* **What the task requires**
In the listing that follows, the lines starting at the one containing "care _(root page)_" and ending at the one containing "Occasionally, children are" are to be returned exactly, both boundary lines included, and no others.

* **Exercise inputs**
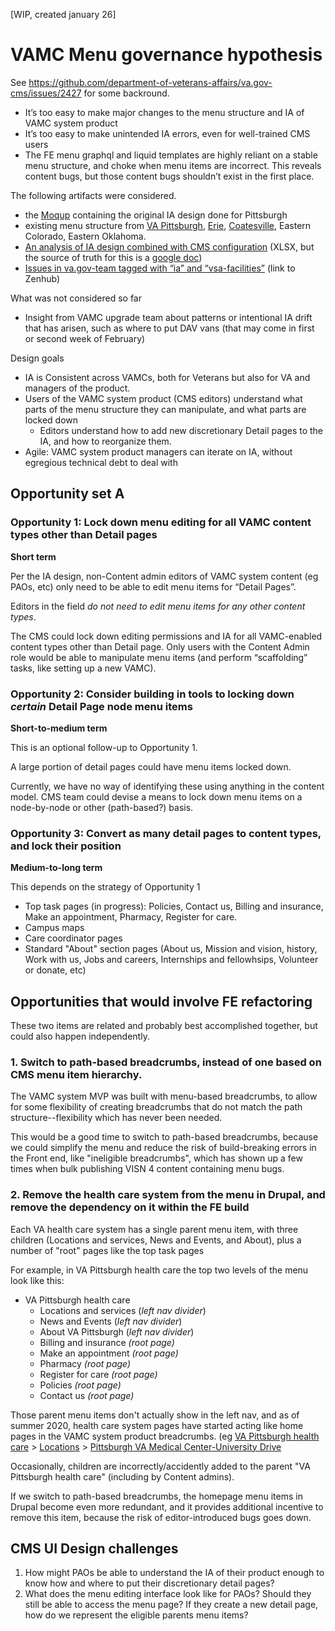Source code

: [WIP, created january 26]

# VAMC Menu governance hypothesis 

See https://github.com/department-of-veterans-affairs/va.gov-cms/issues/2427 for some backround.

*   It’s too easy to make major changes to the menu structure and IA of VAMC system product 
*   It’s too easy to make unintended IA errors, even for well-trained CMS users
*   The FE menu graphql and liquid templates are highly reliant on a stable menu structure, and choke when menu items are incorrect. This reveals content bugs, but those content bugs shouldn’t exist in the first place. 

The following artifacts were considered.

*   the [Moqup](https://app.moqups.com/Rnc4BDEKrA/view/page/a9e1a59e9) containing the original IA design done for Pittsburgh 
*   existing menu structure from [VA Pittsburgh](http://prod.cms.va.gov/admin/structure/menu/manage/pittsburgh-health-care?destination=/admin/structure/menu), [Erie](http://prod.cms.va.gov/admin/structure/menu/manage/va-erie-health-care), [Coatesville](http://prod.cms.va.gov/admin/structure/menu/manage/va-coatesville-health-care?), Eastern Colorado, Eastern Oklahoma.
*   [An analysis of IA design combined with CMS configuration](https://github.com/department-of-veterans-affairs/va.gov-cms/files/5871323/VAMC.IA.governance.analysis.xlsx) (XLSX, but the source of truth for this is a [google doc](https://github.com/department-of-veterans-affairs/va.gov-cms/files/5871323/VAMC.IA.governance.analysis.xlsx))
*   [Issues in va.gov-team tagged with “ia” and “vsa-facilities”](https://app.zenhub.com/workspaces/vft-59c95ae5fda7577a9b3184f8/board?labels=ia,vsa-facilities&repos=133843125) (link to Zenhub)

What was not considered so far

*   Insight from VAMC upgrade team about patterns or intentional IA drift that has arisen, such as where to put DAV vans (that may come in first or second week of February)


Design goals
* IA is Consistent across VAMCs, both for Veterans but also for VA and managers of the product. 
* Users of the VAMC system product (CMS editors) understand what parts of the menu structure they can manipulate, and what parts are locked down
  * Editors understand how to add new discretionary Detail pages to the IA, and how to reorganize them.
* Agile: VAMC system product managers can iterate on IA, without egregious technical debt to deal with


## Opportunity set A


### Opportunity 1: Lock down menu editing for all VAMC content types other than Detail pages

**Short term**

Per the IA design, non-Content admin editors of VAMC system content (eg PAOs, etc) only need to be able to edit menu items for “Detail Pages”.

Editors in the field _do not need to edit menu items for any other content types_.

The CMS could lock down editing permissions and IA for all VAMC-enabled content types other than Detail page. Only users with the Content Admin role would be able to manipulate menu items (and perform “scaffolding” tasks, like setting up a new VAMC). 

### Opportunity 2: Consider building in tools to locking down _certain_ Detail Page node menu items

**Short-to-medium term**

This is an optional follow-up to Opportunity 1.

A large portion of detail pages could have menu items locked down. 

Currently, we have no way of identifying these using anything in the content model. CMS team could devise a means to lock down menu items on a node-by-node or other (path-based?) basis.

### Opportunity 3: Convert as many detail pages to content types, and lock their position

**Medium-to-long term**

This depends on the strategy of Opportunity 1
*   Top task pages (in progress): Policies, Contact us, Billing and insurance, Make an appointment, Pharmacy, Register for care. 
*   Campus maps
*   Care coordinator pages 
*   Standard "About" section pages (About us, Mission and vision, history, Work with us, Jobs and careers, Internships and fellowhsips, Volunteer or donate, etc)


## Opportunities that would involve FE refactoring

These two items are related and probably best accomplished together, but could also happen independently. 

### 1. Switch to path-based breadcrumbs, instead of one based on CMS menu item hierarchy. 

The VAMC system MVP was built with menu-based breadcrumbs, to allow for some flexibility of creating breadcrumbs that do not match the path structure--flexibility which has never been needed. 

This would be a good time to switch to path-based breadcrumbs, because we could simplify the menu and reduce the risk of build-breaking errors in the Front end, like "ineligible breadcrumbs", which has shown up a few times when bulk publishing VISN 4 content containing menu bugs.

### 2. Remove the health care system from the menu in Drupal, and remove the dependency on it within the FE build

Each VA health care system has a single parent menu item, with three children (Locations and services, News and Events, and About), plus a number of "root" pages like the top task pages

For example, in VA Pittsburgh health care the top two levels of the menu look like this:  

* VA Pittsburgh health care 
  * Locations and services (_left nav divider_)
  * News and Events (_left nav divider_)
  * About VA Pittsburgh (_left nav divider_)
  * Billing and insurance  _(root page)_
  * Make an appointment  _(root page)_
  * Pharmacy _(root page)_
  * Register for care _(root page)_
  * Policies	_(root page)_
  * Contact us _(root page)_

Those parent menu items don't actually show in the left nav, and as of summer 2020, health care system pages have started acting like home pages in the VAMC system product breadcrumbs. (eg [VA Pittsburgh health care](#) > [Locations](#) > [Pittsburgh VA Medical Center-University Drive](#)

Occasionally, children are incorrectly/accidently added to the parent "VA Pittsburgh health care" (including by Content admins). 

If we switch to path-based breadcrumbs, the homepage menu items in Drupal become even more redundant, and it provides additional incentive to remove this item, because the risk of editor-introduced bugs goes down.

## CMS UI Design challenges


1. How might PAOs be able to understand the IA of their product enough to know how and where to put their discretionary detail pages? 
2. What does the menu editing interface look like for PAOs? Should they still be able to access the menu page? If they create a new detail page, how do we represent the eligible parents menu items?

* **Answer to this task**
  * Register for care _(root page)_
  * Policies	_(root page)_
  * Contact us _(root page)_

Those parent menu items don't actually show in the left nav, and as of summer 2020, health care system pages have started acting like home pages in the VAMC system product breadcrumbs. (eg [VA Pittsburgh health care](#) > [Locations](#) > [Pittsburgh VA Medical Center-University Drive](#)

Occasionally, children are incorrectly/accidently added to the parent "VA Pittsburgh health care" (including by Content admins). 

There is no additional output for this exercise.